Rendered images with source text

++++

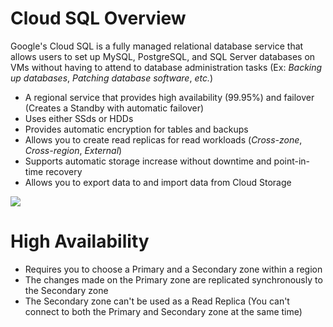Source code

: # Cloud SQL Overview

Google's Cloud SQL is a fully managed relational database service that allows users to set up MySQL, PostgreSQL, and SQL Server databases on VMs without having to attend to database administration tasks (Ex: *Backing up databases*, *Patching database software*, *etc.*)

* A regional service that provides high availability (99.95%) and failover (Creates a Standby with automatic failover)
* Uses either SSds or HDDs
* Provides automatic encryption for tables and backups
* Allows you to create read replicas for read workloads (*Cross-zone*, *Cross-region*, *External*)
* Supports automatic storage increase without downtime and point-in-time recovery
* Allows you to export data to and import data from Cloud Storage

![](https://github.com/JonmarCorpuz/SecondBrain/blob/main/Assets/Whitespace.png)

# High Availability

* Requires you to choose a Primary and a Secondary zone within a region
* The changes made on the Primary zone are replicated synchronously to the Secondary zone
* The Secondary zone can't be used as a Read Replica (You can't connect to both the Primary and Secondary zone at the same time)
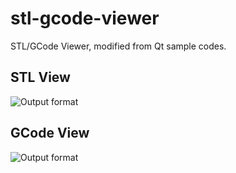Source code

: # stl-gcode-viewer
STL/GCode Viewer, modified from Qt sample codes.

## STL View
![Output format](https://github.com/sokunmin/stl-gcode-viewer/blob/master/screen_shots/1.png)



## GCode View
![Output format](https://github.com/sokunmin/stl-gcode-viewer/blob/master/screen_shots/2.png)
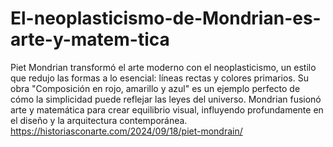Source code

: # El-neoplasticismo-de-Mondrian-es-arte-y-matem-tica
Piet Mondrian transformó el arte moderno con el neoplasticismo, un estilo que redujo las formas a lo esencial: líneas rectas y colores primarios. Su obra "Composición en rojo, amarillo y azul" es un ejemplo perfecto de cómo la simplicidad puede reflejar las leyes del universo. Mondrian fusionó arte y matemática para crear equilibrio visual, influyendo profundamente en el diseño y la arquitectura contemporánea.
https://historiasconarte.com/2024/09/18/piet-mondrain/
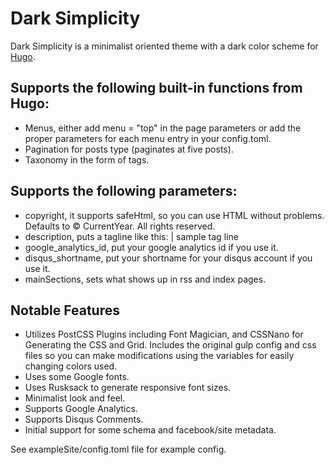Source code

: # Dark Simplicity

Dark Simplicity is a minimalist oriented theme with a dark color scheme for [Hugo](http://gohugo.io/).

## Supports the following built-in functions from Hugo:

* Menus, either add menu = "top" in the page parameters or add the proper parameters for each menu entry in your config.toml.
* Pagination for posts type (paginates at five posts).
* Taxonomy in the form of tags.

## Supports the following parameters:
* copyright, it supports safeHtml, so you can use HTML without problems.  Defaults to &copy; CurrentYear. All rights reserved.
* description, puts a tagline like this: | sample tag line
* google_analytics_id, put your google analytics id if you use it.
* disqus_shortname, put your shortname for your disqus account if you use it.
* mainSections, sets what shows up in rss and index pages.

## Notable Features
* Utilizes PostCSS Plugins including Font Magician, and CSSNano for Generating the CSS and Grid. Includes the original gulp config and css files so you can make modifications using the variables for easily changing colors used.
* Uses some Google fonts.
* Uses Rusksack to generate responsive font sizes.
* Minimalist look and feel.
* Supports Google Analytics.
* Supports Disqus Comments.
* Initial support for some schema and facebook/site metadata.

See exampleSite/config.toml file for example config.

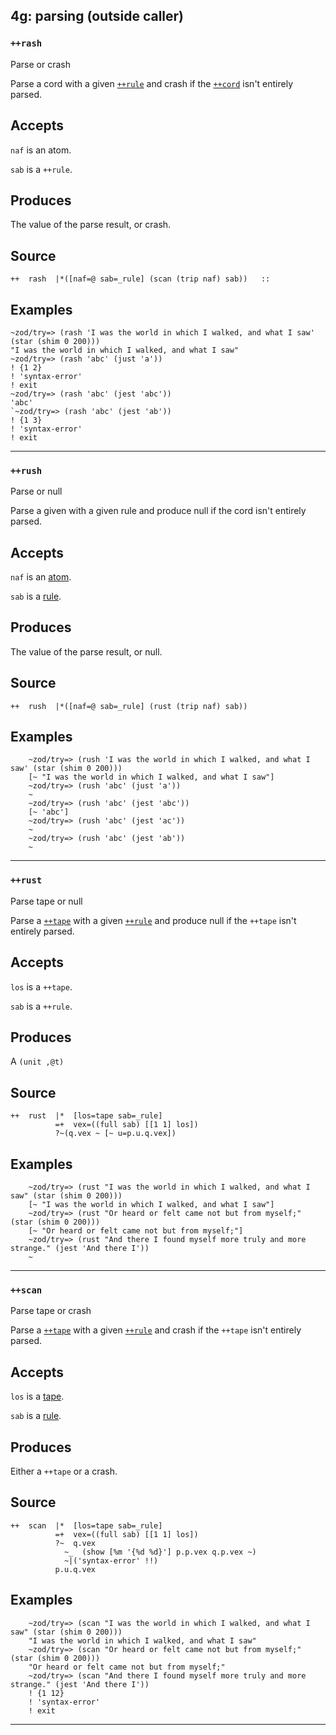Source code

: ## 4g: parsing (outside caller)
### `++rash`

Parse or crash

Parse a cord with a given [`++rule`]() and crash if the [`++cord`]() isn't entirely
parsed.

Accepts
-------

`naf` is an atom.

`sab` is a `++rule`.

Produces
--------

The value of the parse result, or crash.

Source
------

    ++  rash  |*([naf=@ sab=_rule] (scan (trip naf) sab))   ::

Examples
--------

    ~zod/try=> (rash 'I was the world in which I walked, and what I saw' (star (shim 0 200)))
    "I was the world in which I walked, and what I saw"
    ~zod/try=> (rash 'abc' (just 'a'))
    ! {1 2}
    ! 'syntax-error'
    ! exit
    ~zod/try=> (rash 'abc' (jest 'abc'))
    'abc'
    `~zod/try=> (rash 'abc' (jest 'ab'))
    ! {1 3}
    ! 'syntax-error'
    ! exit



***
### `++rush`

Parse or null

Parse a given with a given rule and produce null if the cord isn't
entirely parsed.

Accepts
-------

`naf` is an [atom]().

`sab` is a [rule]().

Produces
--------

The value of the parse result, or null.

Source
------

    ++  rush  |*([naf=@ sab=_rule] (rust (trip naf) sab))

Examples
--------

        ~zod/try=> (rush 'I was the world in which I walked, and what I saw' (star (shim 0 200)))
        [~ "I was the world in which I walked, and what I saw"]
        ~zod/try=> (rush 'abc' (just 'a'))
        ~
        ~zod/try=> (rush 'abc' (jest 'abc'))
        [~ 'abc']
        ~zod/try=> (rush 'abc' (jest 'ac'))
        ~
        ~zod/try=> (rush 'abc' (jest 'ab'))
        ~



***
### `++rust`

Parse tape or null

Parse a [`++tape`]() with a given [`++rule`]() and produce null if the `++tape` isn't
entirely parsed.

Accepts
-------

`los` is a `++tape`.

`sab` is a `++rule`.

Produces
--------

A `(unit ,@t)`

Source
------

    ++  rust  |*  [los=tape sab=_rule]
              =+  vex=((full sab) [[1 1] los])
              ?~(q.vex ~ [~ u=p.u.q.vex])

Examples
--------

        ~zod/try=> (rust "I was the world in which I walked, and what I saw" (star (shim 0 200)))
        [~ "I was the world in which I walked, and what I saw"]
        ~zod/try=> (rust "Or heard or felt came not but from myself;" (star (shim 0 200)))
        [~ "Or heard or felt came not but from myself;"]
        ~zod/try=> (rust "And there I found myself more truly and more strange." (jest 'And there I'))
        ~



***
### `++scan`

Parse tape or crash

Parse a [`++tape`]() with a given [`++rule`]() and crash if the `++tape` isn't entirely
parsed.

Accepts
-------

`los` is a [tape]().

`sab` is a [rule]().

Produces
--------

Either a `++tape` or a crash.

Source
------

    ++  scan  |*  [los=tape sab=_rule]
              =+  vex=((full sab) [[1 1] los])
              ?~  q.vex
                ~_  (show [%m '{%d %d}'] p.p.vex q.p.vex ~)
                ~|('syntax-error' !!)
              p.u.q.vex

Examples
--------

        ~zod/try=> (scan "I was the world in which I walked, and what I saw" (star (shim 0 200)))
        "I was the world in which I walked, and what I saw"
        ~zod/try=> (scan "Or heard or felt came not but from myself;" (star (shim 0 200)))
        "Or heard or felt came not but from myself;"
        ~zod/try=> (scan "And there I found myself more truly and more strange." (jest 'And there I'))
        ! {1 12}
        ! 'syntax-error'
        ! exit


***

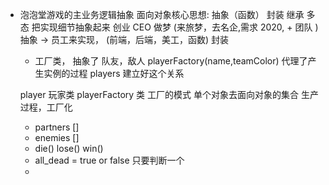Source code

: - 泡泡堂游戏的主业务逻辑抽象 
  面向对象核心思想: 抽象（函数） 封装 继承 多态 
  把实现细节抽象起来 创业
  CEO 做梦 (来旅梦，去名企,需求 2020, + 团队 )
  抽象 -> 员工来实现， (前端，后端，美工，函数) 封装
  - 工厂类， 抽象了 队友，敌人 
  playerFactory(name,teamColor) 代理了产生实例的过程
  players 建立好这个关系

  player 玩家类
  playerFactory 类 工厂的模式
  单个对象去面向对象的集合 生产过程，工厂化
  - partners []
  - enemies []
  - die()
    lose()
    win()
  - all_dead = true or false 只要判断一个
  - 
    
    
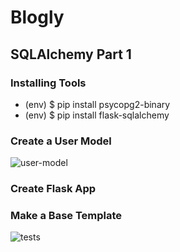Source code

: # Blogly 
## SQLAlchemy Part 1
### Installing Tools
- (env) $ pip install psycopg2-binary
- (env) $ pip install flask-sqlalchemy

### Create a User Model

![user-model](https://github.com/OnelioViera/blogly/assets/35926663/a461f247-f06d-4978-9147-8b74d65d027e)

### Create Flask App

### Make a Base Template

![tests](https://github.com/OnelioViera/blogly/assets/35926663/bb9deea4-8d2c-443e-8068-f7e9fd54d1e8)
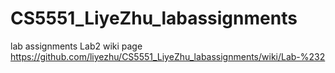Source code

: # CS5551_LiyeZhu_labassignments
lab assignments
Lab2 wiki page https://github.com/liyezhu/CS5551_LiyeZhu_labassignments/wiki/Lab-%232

++++

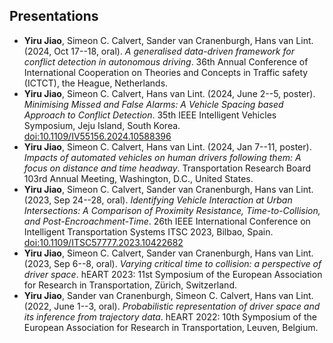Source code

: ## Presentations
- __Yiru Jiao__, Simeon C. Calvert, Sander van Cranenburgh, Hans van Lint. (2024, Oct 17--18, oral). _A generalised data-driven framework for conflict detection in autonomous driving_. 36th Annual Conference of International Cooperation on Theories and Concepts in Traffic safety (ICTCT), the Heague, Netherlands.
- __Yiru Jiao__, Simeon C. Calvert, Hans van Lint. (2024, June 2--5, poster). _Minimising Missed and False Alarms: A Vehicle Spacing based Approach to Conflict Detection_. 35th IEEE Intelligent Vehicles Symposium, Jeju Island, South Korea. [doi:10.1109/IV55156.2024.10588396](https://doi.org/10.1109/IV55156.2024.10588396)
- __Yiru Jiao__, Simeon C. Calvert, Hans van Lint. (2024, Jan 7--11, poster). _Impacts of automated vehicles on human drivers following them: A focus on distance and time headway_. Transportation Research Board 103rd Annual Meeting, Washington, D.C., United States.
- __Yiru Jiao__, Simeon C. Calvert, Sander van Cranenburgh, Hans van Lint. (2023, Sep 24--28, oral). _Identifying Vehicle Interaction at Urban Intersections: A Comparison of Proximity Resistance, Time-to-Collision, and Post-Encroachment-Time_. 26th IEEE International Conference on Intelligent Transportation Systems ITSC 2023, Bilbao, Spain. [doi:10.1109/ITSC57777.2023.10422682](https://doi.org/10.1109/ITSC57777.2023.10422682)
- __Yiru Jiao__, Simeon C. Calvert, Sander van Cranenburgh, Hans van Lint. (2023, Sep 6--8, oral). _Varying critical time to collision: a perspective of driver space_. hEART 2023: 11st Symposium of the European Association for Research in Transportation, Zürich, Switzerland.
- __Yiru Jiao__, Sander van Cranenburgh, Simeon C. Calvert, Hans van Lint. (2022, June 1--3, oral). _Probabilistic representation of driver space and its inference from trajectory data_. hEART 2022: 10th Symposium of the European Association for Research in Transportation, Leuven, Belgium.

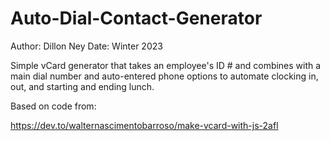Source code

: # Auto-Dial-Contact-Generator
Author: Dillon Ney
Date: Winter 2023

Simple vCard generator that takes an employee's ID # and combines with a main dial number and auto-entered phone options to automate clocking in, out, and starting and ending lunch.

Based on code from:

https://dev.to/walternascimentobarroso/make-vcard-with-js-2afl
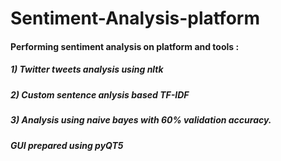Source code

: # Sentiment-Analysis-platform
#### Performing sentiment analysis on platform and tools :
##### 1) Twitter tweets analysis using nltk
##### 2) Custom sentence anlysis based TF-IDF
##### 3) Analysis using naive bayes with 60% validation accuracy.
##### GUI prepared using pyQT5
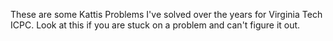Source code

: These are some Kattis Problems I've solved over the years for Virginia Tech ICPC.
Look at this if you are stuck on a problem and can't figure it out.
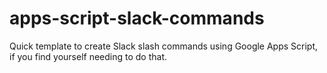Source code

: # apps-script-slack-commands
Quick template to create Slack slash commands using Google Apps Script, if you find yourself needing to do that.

++++

• _ACTIVITY_: Above are the records; copy every line in them that holds the word "service".

• _SOLVED EXERCISE_:
Google's Cloud SQL is a fully managed relational database service that allows users to set up MySQL, PostgreSQL, and SQL Server databases on VMs without having to attend to database administration tasks (Ex: *Backing up databases*, *Patching database software*, *etc.*)
* A regional service that provides high availability (99.95%) and failover (Creates a Standby with automatic failover)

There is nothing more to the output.